En moi-même, je pense Passer par la montagne, c’est deux heures de trajet en moins, et puis il a neigé dans le sud, certes, mais c’était il y a une semaine, depuis ça c’est calmé, il m’emmerde. J’ai des rapports conflictuels avec mon grand-père. Il suffit qu’il me dise blanc pour que l’envie de faire noir me démange furieusement. Sans blague.

Nous voilà donc partis en ce début de semaine. Je ramène ma mère chez elle après son séjour annuel aux Antilles. La voiture est chargée comme un baudet. La route se fait tranquillement jusqu’à Lyon, avec tous les avantages d’un voyage hors période scolaire. Le temps est plutôt clément, ni pluie ni neige, ciel relativement dégagé, circulation fluide, pas trop de camions, pas trop de fous du volant. Sauf un — il y en a toujours un — qui déboule à cinq cents mètres du péage, double toutes les voitures qui décélèrent gentiment, et que nous retrouvons, juste après la barrière, bloqué net dans ses ardeurs par la maréchaussée en embuscade.
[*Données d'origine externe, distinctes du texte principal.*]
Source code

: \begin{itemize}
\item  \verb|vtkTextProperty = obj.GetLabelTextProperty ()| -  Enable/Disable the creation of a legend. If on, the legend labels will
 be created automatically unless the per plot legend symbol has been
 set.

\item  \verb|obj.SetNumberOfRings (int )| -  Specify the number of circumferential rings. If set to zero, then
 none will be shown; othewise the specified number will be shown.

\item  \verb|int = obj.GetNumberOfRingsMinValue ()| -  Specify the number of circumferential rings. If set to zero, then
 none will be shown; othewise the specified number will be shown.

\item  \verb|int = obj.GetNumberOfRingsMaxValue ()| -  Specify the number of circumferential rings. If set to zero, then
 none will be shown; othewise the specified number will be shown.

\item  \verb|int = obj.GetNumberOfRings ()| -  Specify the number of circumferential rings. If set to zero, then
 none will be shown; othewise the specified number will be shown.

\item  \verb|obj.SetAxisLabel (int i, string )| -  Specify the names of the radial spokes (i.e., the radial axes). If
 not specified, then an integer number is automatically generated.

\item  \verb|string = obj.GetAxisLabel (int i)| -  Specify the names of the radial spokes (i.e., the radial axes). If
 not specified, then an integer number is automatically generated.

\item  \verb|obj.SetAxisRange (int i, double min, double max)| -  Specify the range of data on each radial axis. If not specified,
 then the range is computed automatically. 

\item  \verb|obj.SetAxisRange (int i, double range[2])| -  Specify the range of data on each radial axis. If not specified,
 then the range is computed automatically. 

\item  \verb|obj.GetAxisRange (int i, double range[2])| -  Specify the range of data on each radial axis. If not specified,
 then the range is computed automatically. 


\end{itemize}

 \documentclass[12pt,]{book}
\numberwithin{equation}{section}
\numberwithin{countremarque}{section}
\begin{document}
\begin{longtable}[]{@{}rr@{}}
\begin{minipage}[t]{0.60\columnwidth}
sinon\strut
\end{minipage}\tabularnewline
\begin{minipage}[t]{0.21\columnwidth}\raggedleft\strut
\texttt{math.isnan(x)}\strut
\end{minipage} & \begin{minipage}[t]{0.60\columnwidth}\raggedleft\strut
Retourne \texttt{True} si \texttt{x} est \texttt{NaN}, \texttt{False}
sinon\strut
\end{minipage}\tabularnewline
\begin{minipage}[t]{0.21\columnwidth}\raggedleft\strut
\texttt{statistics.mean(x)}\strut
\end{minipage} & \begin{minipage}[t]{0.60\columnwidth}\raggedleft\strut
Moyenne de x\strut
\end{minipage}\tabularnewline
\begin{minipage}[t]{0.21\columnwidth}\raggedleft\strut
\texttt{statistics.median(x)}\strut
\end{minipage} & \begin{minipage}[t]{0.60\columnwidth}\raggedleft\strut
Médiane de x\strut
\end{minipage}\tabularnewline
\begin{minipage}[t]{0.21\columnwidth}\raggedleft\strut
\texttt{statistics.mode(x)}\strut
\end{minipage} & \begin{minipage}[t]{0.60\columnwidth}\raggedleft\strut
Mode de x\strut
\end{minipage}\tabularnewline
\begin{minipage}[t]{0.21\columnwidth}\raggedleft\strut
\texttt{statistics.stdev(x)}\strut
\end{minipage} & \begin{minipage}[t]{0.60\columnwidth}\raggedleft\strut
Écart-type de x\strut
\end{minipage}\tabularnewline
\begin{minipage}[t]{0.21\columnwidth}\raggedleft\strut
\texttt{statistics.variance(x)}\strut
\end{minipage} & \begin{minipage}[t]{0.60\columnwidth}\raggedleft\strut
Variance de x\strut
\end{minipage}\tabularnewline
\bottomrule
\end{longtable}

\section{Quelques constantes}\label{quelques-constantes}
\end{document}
Jouissif.

Aux alentours de Grenoble, le ciel se plombe. Un premier panneau lumineux clignote un Neige, soyez prudents. Ma mère s’agite sur son siège, Tu devrais prendre par l’autoroute, regarde le ciel, c’est un ciel de neige. Il est dix-sept heures et je marmonne Il ne neige pas, et puis par l’autoroute, c’est quatre heures de plus, par la montagne on est arrivés dans deux heures, tu vas voir, ça va le faire. Silence.

Nous croisons un deuxième panneau lumineux et son Neige, soyez prudents. Puis, quelques instants plus tard, un panneau fixe que je n’avais jamais remarqué auparavant — alors que je prends cette route depuis des années. Direction Marseille, dernière sortie. Ma décision est prise, je poursuis vers la montagne. Tortillement de la passagère.

Dès les premiers virages, il fait nuit. Une petite dizaine de kilomètres plus tard, les flocons se mettent à tomber dru. Et merde. Je ne dis rien, je me concentre sur la route, j’ai allumé mes feux antibrouillards, une voiture est devant moi, elle a ralenti à trente à l’heure, je la suis sagement. En face, c’est une file ininterrompue, voitures et camions qui descendent. Ils roulent au pas, mais c’est quand même le signe que la route est praticable. En théorie.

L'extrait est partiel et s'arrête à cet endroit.